Matt the Bruins fan - Jul 05, 2006 11:24:51 am PDT #5493 of 10002
"I remember when they eventually introduced that drug kingpin who murdered people and smuggled drugs inside snakes and I was like 'Finally. A normal person.'” —RahvinDragand

If you’re not sure if you’re being asked out, just drop an unmistakable hint into the conversation referring to your heterosexuality.

Say, "I don't understand why people think Judy Garland was so great. Sang like a bullfrog with asthma, if you ask me."


Sophia Brooks - Jul 05, 2006 11:26:30 am PDT #5494 of 10002
Cats to become a rabbit should gather immediately now here

Dear Lord, you guys were reading some high falutin' books in high school while I was reading The Scarlet Letter, The Great Gatsby, Our Town and The Heart of Darkness!

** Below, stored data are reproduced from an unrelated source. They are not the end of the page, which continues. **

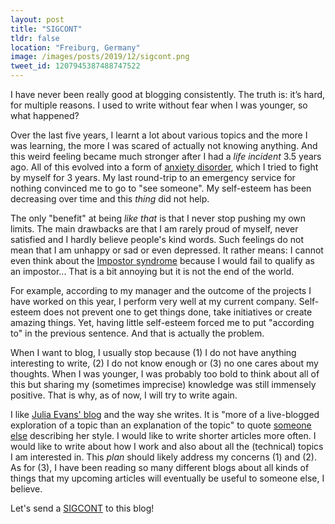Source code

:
 ```yaml
---
layout: post
title: "SIGCONT"
tldr: false
location: "Freiburg, Germany"
image: /images/posts/2019/12/sigcont.png
tweet_id: 1207945387488747522
---
```


I have never been really good at blogging consistently. The truth is: it’s hard,
for multiple reasons. I used to write without fear when I was younger, so what
happened?

Over the last five years, I learnt a lot about various topics and the more I was
learning, the more I was scared of actually not knowing anything. And this weird
feeling became much stronger after I had a _life incident_ 3.5 years ago. All
of this evolved into a form of [anxiety
disorder](https://en.wikipedia.org/wiki/Anxiety_disorder), which I tried to
fight by myself for 3 years. My last round-trip to an emergency service for
nothing convinced me to go to "see someone". My self-esteem has been decreasing
over time and this _thing_ did not help.

The only "benefit" at being _like that_ is that I never stop pushing my own
limits. The main drawbacks are that I am rarely proud of myself, never satisfied
and I hardly believe people's kind words. Such feelings do not mean that I am
unhappy or sad or even depressed. It rather means: I cannot even think about the
[Impostor syndrome](https://en.wikipedia.org/wiki/Impostor_syndrome) because I
would fail to qualify as an impostor... That is a bit annoying but it is not the
end of the world.

For example, according to my manager and the outcome of the projects I have
worked on this year, I perform very well at my current company. Self-esteem does
not prevent one to get things done, take initiatives or create amazing things.
Yet, having little self-esteem forced me to put "according to" in the previous
sentence. And that is actually the problem.

When I want to blog, I usually stop because (1) I do not have anything
interesting to write, (2) I do not know enough or (3) no one cares about my
thoughts. When I was younger, I was probably too bold to think about all of this
but sharing my (sometimes imprecise) knowledge was still immensely positive.
That is why, as of now, I will try to write again.

I like [Julia Evans' blog](https://jvns.ca/) and the way she writes. It is "more
of a live-blogged exploration of a topic than an explanation of the topic" to
quote [someone else](https://danluu.com/programming-blogs/) describing her
style. I would like to write shorter articles more often. I would like to write
about how I work and also about all the (technical) topics I am interested in.
This _plan_ should likely address my concerns (1) and (2). As for (3), I have
been reading so many different blogs about all kinds of things that my upcoming
articles will eventually be useful to someone else, I believe.

Let's send a [SIGCONT](https://en.wikipedia.org/wiki/SIGCONT) to this blog!
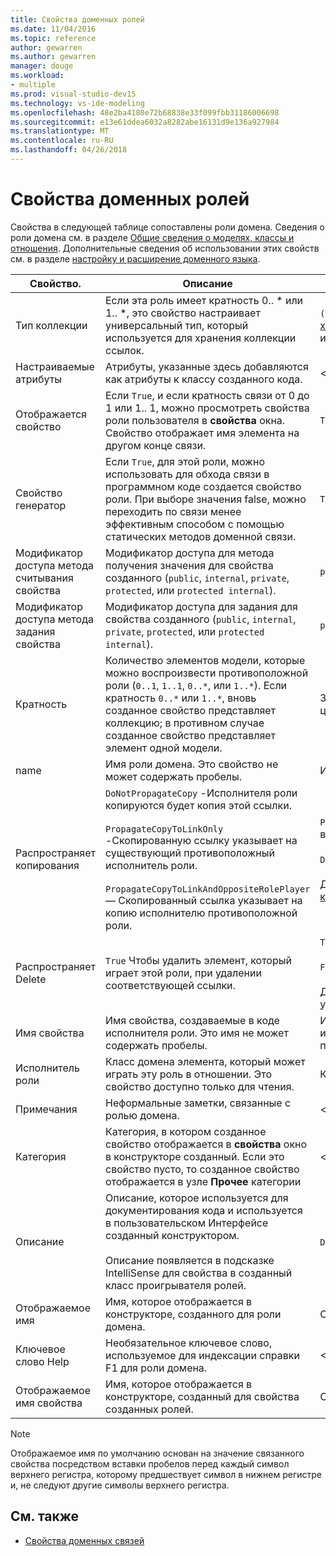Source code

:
 ```yaml
---
title: Свойства доменных ролей
ms.date: 11/04/2016
ms.topic: reference
author: gewarren
ms.author: gewarren
manager: douge
ms.workload:
- multiple
ms.prod: visual-studio-dev15
ms.technology: vs-ide-modeling
ms.openlocfilehash: 48e2ba4180e72b68838e33f099fbb31186006698
ms.sourcegitcommit: e13e61ddea6032a8282abe16131d9e136a927984
ms.translationtype: MT
ms.contentlocale: ru-RU
ms.lasthandoff: 04/26/2018
---
```

# <a name="properties-of-domain-roles"></a>Свойства доменных ролей
Свойства в следующей таблице сопоставлены роли домена. Сведения о роли домена см. в разделе [Общие сведения о моделях, классы и отношения](../modeling/understanding-models-classes-and-relationships.md). Дополнительные сведения об использовании этих свойств см. в разделе [настройку и расширение доменного языка](../modeling/customizing-and-extending-a-domain-specific-language.md).

|Свойство.|Описание|Значение по умолчанию|
|--------------|-----------------|-------------|
|Тип коллекции|Если эта роль имеет кратность 0.. * или 1.. \*, это свойство настраивает универсальный тип, который используется для хранения коллекции ссылок.|`(none)` - <xref:Microsoft.VisualStudio.Modeling.LinkedElementCollection%601> используется|
|Настраиваемые атрибуты|Атрибуты, указанные здесь добавляются как атрибуты к классу созданного кода.|< none\>|
|Отображается свойство|Если `True`, и если кратность связи от 0 до 1 или 1.. 1, можно просмотреть свойства роли пользователя в **свойства** окна. Свойство отображает имя элемента на другом конце связи.|`True`|
|Свойство генератор|Если `True`, для этой роли, можно использовать для обхода связи в программном коде создается свойство роли. При выборе значения false, можно переходить по связи менее эффективным способом с помощью статических методов доменной связи.|`True`|
|Модификатор доступа метода считывания свойства|Модификатор доступа для метода получения значения для свойства созданного (`public`, `internal`, `private`, `protected`, или `protected internal`).|`public`|
|Модификатор доступа метода задания свойства|Модификатор доступа для задания для свойства созданного (`public`, `internal`, `private`, `protected`, или `protected internal`).|`public`|
|Кратность|Количество элементов модели, которые можно воспроизвести противоположной роли (`0..1`, `1..1`, `0..*`, или `1..*`). Если кратность `0..*` или `1..*`, вновь созданное свойство представляет коллекцию; в противном случае созданное свойство представляет элемент одной модели.|Зависит от типа связи и является ли роль источника или целевого объекта, в связи.|
|name|Имя роли домена. Это свойство не может содержать пробелы.|Имя класса исполнитель роли домена для этой роли.|
|Распространяет копирования|`DoNotPropagateCopy` -Исполнителя роли копируются будет копия этой ссылки.<br /><br /> `PropagateCopyToLinkOnly` -Скопированную ссылку указывает на существующий противоположный исполнитель роли.<br /><br /> `PropagateCopyToLinkAndOppositeRolePlayer` — Скопированный ссылка указывает на копию исполнителю противоположной роли.|`PropagateCopyToLinkAndOppositeRolePlayer` для роли источника внедрений.<br /><br /> `DoNotPropagateCopy` для других ролей.<br /><br /> Дополнительные сведения см. в разделе [Настройка функции копирования](../modeling/customizing-copy-behavior.md)|
|Распространяет Delete|`True` Чтобы удалить элемент, который играет этой роли, при удалении соответствующей ссылки.|`True` в качестве целевого объекта внедряемой роли.<br /><br /> `False` для других ролей.<br /><br /> Дополнительные сведения см. в разделе [Настройка поведения удаления](../modeling/customizing-deletion-behavior.md).|
|Имя свойства|Имя свойства, создаваемые в коде исполнителя роли. Это имя не может содержать пробелы.|Имя противоположной роли, если эта роль имеет ноль к одному или один к одному кратности; в противном случае имя pluralized противоположной роли.|
|Исполнитель роли|Класс домена элемента, который может играть эту роль в отношении. Это свойство доступно только для чтения.|Класс домена исполнителя роли для этой роли.|
|Примечания|Неформальные заметки, связанные с ролью домена.|< none\>|
|Категория|Категория, в котором созданное свойство отображается в **свойства** окно в конструкторе созданный. Если это свойство пусто, то созданное свойство отображается в узле **Прочее** категории|< none\>|
|Описание|Описание, которое используется для документирования кода и используется в пользовательском Интерфейсе созданный конструктором.<br /><br /> Описание появляется в подсказке IntelliSense для свойства в созданный класс проигрывателя ролей.|`Description for` *Полное имя роли*|
|Отображаемое имя|Имя, которое отображается в конструкторе, созданного для роли домена.|Скорректированное значение свойства Name.|
|Ключевое слово Help|Необязательное ключевое слово, используемое для индексации справки F1 для роли домена.|\<None >|
|Отображаемое имя свойства|Имя, которое отображается в конструкторе, созданный для свойства созданных ролей.|Скорректированное значение свойства имени свойства.|

> [!NOTE]
> Отображаемое имя по умолчанию основан на значение связанного свойства посредством вставки пробелов перед каждый символ верхнего регистра, которому предшествует символ в нижнем регистре и, не следуют другие символы верхнего регистра.

## <a name="see-also"></a>См. также

- [Свойства доменных связей](../modeling/properties-of-domain-relationships.md)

Pix - Jul 05, 2006 11:27:12 am PDT #5495 of 10002
The status is NOT quo.

Erin, if you have free choice, pick an area that you know really well. The problem with doing a specialized seminar that you don't know inside and out is that you're going to add a ton of research and reading time to prepare and teach it well. It can be worth it (what I learned while prepping for my African American Lit. class was amazing), but I think it's easier and more fun to design an elective around one of your personal passions. If I could teach anything, I might teach a seminar like Memoir, African American Lit., Women's Voices, Creative Writing, 20th Century Literature, etc. because those are my passions and areas of expertise. Think about yours and I bet you'll come up with something great!

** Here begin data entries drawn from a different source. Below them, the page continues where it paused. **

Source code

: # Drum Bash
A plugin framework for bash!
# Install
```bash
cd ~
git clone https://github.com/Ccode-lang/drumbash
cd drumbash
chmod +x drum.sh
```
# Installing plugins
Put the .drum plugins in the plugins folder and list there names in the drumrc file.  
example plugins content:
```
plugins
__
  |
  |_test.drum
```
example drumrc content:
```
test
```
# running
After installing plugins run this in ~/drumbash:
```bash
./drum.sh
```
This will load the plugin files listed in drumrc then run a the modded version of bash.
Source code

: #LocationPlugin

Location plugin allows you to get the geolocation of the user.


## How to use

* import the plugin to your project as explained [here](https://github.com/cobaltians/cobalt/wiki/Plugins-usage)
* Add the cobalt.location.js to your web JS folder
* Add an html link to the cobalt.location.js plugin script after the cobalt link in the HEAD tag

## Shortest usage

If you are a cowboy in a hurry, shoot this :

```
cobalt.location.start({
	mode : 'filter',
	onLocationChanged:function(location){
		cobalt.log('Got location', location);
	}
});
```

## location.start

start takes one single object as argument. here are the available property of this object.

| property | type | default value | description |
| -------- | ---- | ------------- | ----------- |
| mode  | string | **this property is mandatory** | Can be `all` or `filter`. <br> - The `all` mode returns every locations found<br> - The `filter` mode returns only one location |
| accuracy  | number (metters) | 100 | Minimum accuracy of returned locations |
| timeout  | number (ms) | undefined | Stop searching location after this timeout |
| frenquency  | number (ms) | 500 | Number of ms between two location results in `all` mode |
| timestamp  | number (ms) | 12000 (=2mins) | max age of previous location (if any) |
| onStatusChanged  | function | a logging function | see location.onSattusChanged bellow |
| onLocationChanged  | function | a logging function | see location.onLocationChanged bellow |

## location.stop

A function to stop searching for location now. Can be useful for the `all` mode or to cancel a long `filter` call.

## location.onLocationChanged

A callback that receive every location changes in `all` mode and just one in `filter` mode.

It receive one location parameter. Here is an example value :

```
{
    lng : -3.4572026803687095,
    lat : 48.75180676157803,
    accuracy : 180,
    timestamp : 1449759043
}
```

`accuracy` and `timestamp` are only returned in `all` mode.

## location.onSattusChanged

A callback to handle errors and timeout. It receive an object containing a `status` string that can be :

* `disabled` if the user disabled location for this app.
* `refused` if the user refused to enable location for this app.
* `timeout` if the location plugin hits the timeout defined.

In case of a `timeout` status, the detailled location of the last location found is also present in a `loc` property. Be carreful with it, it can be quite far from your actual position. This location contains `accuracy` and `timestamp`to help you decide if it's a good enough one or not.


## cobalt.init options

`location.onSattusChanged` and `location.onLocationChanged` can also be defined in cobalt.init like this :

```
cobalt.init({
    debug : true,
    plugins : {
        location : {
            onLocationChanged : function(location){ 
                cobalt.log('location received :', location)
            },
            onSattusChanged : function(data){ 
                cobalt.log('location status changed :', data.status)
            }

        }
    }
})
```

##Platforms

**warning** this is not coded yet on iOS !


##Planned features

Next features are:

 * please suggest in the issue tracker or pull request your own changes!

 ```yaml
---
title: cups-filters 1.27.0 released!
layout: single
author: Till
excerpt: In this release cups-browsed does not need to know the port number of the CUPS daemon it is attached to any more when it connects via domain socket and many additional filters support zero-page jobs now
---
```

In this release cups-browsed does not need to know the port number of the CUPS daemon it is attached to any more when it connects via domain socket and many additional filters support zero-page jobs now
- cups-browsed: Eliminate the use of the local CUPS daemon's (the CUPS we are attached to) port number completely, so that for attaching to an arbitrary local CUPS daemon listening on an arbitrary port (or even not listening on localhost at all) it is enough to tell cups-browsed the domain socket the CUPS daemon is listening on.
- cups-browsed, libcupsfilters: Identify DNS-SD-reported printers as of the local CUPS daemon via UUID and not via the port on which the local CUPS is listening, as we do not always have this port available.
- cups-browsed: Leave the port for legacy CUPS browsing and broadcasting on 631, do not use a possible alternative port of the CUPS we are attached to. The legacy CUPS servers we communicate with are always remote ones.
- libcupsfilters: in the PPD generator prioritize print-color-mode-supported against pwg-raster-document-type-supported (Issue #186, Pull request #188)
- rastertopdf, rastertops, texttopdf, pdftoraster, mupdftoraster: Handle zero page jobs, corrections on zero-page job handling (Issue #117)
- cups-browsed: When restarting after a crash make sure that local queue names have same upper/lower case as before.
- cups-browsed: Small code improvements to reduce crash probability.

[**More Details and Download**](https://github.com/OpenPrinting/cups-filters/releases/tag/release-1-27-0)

Matt the Bruins fan - Jul 05, 2006 11:28:08 am PDT #5496 of 10002
"I remember when they eventually introduced that drug kingpin who murdered people and smuggled drugs inside snakes and I was like 'Finally. A normal person.'” —RahvinDragand

I think The Heart Is a Lonely Hunter was probably the book that impacted me most in High School. Well, unless you count the discovery that Billy Budd is a universal cure for insomnia.

One fun thing was that AP Senior English became Men Are Pigs 101 since our teacher was going through a bitter divorce at the time.

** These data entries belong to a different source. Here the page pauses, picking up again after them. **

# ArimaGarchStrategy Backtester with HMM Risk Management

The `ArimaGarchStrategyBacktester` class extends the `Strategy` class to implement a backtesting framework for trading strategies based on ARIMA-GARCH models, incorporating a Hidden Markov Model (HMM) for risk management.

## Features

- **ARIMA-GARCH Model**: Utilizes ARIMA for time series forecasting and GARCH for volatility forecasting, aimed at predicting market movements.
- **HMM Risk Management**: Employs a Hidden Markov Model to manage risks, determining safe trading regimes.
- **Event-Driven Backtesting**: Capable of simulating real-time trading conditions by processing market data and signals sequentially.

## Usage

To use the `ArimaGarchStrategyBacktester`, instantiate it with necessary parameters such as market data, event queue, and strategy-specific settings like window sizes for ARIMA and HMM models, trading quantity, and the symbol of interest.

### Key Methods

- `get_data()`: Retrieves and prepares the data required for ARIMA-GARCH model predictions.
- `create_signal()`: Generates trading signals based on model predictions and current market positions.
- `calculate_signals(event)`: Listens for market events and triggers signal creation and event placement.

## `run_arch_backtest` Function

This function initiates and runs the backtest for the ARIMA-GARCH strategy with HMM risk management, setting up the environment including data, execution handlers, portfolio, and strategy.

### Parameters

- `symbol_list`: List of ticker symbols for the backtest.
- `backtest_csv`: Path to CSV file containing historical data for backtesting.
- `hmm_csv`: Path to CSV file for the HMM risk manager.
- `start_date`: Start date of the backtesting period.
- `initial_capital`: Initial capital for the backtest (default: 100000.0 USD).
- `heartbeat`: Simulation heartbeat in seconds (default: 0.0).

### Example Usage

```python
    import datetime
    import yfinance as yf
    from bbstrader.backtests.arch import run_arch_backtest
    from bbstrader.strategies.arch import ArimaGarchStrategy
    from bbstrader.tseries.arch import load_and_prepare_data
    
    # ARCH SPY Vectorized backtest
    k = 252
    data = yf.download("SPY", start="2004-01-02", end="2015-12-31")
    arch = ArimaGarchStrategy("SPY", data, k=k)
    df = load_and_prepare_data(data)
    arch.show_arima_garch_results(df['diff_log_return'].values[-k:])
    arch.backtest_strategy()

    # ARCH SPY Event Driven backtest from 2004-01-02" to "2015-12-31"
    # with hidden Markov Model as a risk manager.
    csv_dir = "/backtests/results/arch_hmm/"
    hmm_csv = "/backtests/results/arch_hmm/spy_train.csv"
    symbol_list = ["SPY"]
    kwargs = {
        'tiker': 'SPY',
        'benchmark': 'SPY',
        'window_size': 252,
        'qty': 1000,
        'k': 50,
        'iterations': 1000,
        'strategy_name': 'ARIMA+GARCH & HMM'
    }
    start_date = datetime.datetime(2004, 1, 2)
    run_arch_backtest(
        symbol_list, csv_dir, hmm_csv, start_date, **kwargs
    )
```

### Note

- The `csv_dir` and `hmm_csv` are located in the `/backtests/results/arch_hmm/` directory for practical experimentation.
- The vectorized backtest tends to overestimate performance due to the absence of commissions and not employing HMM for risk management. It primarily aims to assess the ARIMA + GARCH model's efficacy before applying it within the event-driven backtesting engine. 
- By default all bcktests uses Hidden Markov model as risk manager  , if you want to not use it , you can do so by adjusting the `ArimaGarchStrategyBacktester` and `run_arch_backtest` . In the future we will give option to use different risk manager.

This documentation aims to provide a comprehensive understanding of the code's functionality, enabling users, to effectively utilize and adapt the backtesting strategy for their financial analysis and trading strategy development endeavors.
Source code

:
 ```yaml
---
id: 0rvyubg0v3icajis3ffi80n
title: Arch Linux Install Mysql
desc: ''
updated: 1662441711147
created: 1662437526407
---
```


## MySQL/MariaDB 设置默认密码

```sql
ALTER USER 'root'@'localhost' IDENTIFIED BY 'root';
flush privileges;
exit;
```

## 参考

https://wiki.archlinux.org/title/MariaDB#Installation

DavidS - Jul 05, 2006 11:30:04 am PDT #5497 of 10002
"Look, son, if it's good enough for Shirley Bassey, it's good enough for you."

Help a high school teacher out -- thoughts?

That Sexy, Sexy Shakespeare

My greek professor at college taught a survey course titled: Eros in Literature, which he copped to as his personal Greatest Hits of Greek Lit. But it was great and we read Sappho and the Golden Ass and Homer and the Satyricon and Menander.

I think you should teach a course like that whose secret title is: Erin Loves These Books The Best. If you love 'em, it'll be easier to teach them.